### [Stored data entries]
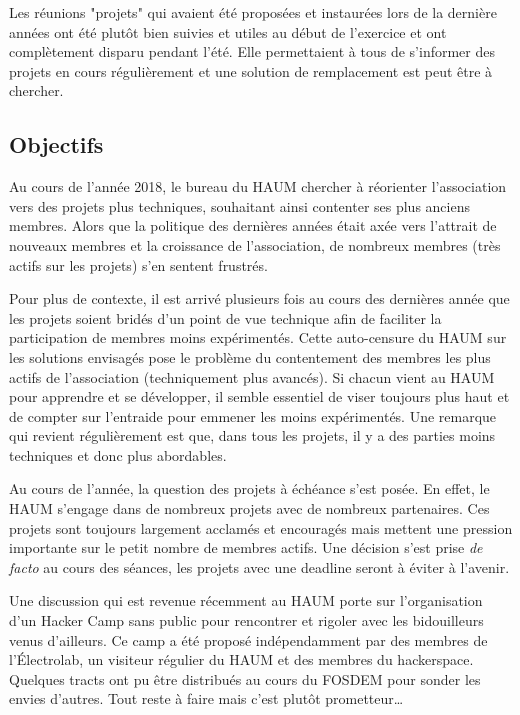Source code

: \documentclass[11pt]{article}
\begin{document}
Les réunions "projets" qui avaient été proposées et instaurées lors de la dernière années
ont été plutôt bien suivies et utiles au début de l'exercice et ont complètement disparu
pendant l'été. Elle permettaient à tous de s'informer des projets en cours régulièrement
et une solution de remplacement est peut être à chercher.

\subsection{Objectifs}

Au cours de l'année 2018, le bureau du HAUM chercher à réorienter l'association vers des
projets plus techniques, souhaitant ainsi contenter ses plus anciens membres. Alors que la
politique des dernières années était axée vers l'attrait de nouveaux membres et la
croissance de l'association, de nombreux membres (très actifs sur les projets) s'en
sentent frustrés.

Pour plus de contexte, il est arrivé plusieurs fois au cours des dernières année que les
projets soient bridés d'un point de vue technique afin de faciliter la participation de
membres moins expérimentés. Cette auto-censure du HAUM sur les solutions envisagés pose
le problème du contentement des membres les plus actifs de l'association (techniquement
plus avancés). Si chacun vient au HAUM pour apprendre et se développer, il semble
essentiel de viser toujours plus haut et de compter sur l'entraide pour emmener les moins
expérimentés. Une remarque qui revient régulièrement est que, dans tous les projets, il y
a des parties moins techniques et donc plus abordables.

Au cours de l'année, la question des projets à échéance s'est posée. En effet, le HAUM
s'engage dans de nombreux projets avec de nombreux partenaires. Ces projets sont toujours
largement acclamés et encouragés mais mettent une pression importante sur le petit nombre
de membres actifs. Une décision s'est prise \textit{de facto} au cours des séances, les
projets avec une deadline seront à éviter à l'avenir.

Une discussion qui est revenue récemment au HAUM porte sur l'organisation d'un Hacker Camp
sans public pour rencontrer et rigoler avec les bidouilleurs venus d'ailleurs. Ce camp a
été proposé indépendamment par des membres de l'Électrolab, un visiteur régulier du HAUM
et des membres du hackerspace. Quelques tracts ont pu être distribués au cours du FOSDEM
pour sonder les envies d'autres. Tout reste à faire mais c'est plutôt prometteur\ldots
\end{document}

### [What you should do]
Give the number of lines above that contain the word "être", with no other text.

### [Result of the task]
2